Et cette ambiance ramadanesque ? En temps normal, vous assistez à une querelle qui dégénère en rixe, c’est normal, vous y assistez au mois de Ramadan, c’est de la ‘‘ramadanite’’ ou ‘‘Tramdine’’. Mine contrariée, grimaces convulsives, une apparence misérable : notre congénère surexcité est partagé entre le sentiment du devoir spirituel et la contrariété de l’assujettissement aux usages. Il est à la recherche de la petite bête, voire de la bête noire, pour s’en prendre à ses semblables et purger l’acrimonie de ses humeurs. C’est le genre de créatures à qui on devrait accorder une dérogation absolutoire pour qu’elles aillent cuver leur rage ailleurs.

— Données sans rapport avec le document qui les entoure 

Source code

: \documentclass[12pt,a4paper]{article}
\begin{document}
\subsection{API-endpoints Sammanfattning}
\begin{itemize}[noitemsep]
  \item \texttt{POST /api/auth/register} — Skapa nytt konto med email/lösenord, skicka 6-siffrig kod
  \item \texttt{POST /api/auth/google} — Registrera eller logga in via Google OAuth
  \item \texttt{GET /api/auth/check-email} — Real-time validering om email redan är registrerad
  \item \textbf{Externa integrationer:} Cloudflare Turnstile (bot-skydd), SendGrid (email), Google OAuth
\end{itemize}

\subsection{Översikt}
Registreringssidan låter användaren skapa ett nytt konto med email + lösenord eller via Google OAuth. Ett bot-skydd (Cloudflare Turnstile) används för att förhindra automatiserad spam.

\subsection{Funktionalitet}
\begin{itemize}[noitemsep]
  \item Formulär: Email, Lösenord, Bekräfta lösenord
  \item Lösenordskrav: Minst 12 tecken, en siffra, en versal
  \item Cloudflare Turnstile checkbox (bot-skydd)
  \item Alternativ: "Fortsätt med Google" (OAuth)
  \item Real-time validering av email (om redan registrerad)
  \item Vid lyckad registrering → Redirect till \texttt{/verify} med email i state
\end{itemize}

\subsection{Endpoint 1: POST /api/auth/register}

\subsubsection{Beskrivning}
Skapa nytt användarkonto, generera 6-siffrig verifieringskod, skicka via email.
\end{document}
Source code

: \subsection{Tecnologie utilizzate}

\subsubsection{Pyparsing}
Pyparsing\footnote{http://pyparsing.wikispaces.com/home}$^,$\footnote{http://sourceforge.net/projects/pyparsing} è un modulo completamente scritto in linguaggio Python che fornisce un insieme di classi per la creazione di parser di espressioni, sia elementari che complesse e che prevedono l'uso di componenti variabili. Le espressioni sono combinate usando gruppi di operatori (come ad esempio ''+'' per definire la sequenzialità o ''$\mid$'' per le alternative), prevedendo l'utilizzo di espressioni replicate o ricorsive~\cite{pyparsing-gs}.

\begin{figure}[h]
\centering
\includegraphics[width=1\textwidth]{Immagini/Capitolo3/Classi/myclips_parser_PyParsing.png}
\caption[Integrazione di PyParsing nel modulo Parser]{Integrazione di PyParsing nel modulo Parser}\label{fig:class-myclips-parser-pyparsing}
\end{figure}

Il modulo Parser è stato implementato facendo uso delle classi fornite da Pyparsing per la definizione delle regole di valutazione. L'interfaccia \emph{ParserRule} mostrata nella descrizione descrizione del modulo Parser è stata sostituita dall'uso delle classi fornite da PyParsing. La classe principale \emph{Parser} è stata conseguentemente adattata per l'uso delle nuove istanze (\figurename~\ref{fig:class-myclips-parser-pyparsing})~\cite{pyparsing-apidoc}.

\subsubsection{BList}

Et ce confinement nocturne ? Une option contrariante, une condamnation carrément de nos habitudes et de notre habitus … Si l’on comprend bien, le virus jeûne lui aussi et il doit certainement roupiller le jour, par contre, il s’épanouit bien le soir. A vrai dire, la délectation de Ramadan est vicieusement nocturne, après la rupture du jeûne, et jamais diurne. Vous vous souviendrez plus de vos activités et escapades nocturnes et beaucoup moins de vos peines journalières, mais là c’est le forfait-Ramadan : jeûnez et terrez-vous comme des cloportes. D’un autre côté, et avec un brin de chauvinisme et de foi, vous vous efforcez de regarder les programmes et les séries ramadanesques au goût de chiottes, un vrai supplice de la platitude dont vous êtes conscients mais que vous vous refusez d’admettre par complicité accablante, un danger pour vos propensions naturelles.

C’est un abonnement à perpète, on dirait : toujours les mêmes tronches, les mêmes balourdises, les mêmes grimaces et singeries à vous couper l’appétit. Il faudrait être un crétin avéré pour passer 30 jours à consommer ça. On se demande toujours qui c’est le malin qui nous impose ça chaque année … C’est le genre de question politiquement incorrecte, mais au final, on a l’impression que Ramadan rime avec conneries télévisées et que la rupture du jeûne ne s’accomplit que par la crétinisation.

Beaucoup sont en proie à la faim et la soif et ne peuvent pas trouver une explication logique à cela. Comment visualiser le pesant spirituel de ce supplice ? Un proverbe dit bon repas doit commencer par la faim … C’est notre consolation pour l’instant.